* _What is required_: The response should be an exact copy of the records, with the pictures removed.

* _Data extract_:

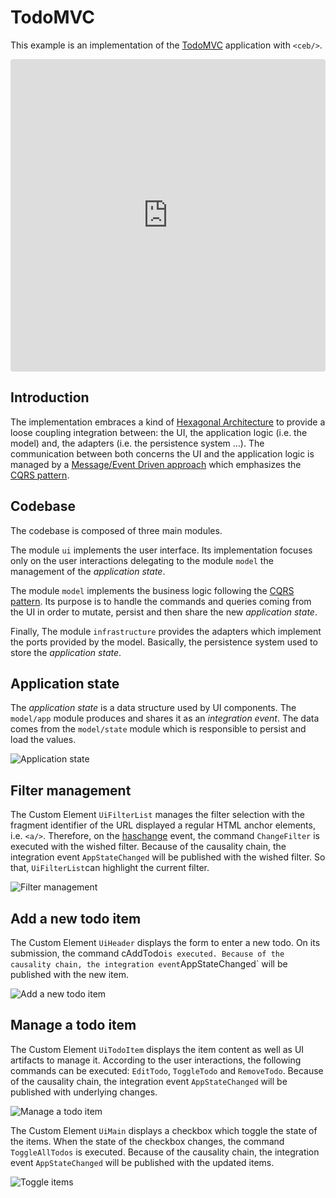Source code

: # TodoMVC

This example is an implementation of the [TodoMVC](https://todomvc.com) application with `<ceb/>`.

<iframe src="https://codesandbox.io/embed/ceb-example-todomvc-l66ys?fontsize=14&hidenavigation=1&theme=light&view=preview"
style="width:100%; height:500px; border:0; border-radius: 4px; overflow:hidden;"
title="&lt;ceb/&gt; ~ example - TodoMVC"
allow="accelerometer; ambient-light-sensor; camera; encrypted-media; geolocation; gyroscope; hid; microphone; midi; payment; usb; vr; xr-spatial-tracking"
sandbox="allow-forms allow-modals allow-popups allow-presentation allow-same-origin allow-scripts"></iframe>

## Introduction

The implementation embraces a kind of [Hexagonal Architecture] to provide a loose coupling integration between: the UI, the application logic (i.e. the model) and, the adapters (i.e. the persistence system ...).
The communication between both concerns the UI and the application logic is managed by a [Message/Event Driven approach] which emphasizes the [CQRS pattern].

[hexagonal architecture]: https://alistair.cockburn.us/hexagonal-architecture
[message/event driven approach]: https://www.reactivemanifesto.org/glossary#Message-Driven
[cqrs pattern]: https://www.martinfowler.com/bliki/CQRS.html

## Codebase

The codebase is composed of three main modules.

The module `ui` implements the user interface.
Its implementation focuses only on the user interactions delegating to the module `model` the management of the _application state_.

The module `model` implements the business logic following the [CQRS pattern].
Its purpose is to handle the commands and queries coming from the UI in order to mutate, persist and then share the new _application state_.

Finally, The module `infrastructure` provides the adapters which implement the ports provided by the model.
Basically, the persistence system used to store the _application state_.

## Application state

The _application state_ is a data structure used by UI components.
The `model/app` module produces and shares it as an _integration event_.
The data comes from the `model/state` module which is responsible to persist and load the values.

![Application state](TodoMVC-application_state_management.png)

## Filter management

The Custom Element `UiFilterList` manages the filter selection with the fragment identifier of the URL displayed a regular HTML anchor elements, i.e. `<a/>`.
Therefore, on the [haschange] event, the command `ChangeFilter` is executed with the wished filter.
Because of the causality chain, the integration event `AppStateChanged` will be published with the wished filter.
So that, `UiFilterList`can highlight the current filter.

[haschange]: https://developer.mozilla.org/en-US/docs/Web/API/Window/hashchange_event

![Filter management](TodoMVC-filter_management.png)

## Add a new todo item

The Custom Element `UiHeader` displays the form to enter a new todo.
On its submission, the command cAddTodo` is executed.
Because of the causality chain, the integration event `AppStateChanged` will be published with the new item.

![Add a new todo item](TodoMVC-add_todo_item.png)

## Manage a todo item

The Custom Element `UiTodoItem` displays the item content as well as UI artifacts to manage it.
According to the user interactions, the following commands can be executed: `EditTodo`, `ToggleTodo` and `RemoveTodo`.
Because of the causality chain, the integration event `AppStateChanged` will be published with underlying changes.

![Manage a todo item](TodoMVC-manage_todo_item.png)

The Custom Element `UiMain` displays a checkbox which toggle the state of the items.
When the state of the checkbox changes, the command `ToggleAllTodos` is executed.
Because of the causality chain, the integration event `AppStateChanged` will be published with the updated items.

![Toggle items](TodoMVC-toggle_items.png)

* _Exercise output_:
Source code

: # TodoMVC

This example is an implementation of the [TodoMVC](https://todomvc.com) application with `<ceb/>`.

<iframe src="https://codesandbox.io/embed/ceb-example-todomvc-l66ys?fontsize=14&hidenavigation=1&theme=light&view=preview"
style="width:100%; height:500px; border:0; border-radius: 4px; overflow:hidden;"
title="&lt;ceb/&gt; ~ example - TodoMVC"
allow="accelerometer; ambient-light-sensor; camera; encrypted-media; geolocation; gyroscope; hid; microphone; midi; payment; usb; vr; xr-spatial-tracking"
sandbox="allow-forms allow-modals allow-popups allow-presentation allow-same-origin allow-scripts"></iframe>

## Introduction

The implementation embraces a kind of [Hexagonal Architecture] to provide a loose coupling integration between: the UI, the application logic (i.e. the model) and, the adapters (i.e. the persistence system ...).
The communication between both concerns the UI and the application logic is managed by a [Message/Event Driven approach] which emphasizes the [CQRS pattern].

[hexagonal architecture]: https://alistair.cockburn.us/hexagonal-architecture
[message/event driven approach]: https://www.reactivemanifesto.org/glossary#Message-Driven
[cqrs pattern]: https://www.martinfowler.com/bliki/CQRS.html

## Codebase

The codebase is composed of three main modules.

The module `ui` implements the user interface.
Its implementation focuses only on the user interactions delegating to the module `model` the management of the _application state_.

The module `model` implements the business logic following the [CQRS pattern].
Its purpose is to handle the commands and queries coming from the UI in order to mutate, persist and then share the new _application state_.

Finally, The module `infrastructure` provides the adapters which implement the ports provided by the model.
Basically, the persistence system used to store the _application state_.

## Application state

The _application state_ is a data structure used by UI components.
The `model/app` module produces and shares it as an _integration event_.
The data comes from the `model/state` module which is responsible to persist and load the values.

![Application state](TodoMVC-application_state_management.png)

## Filter management

The Custom Element `UiFilterList` manages the filter selection with the fragment identifier of the URL displayed a regular HTML anchor elements, i.e. `<a/>`.
Therefore, on the [haschange] event, the command `ChangeFilter` is executed with the wished filter.
Because of the causality chain, the integration event `AppStateChanged` will be published with the wished filter.
So that, `UiFilterList`can highlight the current filter.

[haschange]: https://developer.mozilla.org/en-US/docs/Web/API/Window/hashchange_event

![Filter management](TodoMVC-filter_management.png)

## Add a new todo item

The Custom Element `UiHeader` displays the form to enter a new todo.
On its submission, the command cAddTodo` is executed.
Because of the causality chain, the integration event `AppStateChanged` will be published with the new item.

![Add a new todo item](TodoMVC-add_todo_item.png)

## Manage a todo item

The Custom Element `UiTodoItem` displays the item content as well as UI artifacts to manage it.
According to the user interactions, the following commands can be executed: `EditTodo`, `ToggleTodo` and `RemoveTodo`.
Because of the causality chain, the integration event `AppStateChanged` will be published with underlying changes.

![Manage a todo item](TodoMVC-manage_todo_item.png)

The Custom Element `UiMain` displays a checkbox which toggle the state of the items.
When the state of the checkbox changes, the command `ToggleAllTodos` is executed.
Because of the causality chain, the integration event `AppStateChanged` will be published with the updated items.

![Toggle items](TodoMVC-toggle_items.png)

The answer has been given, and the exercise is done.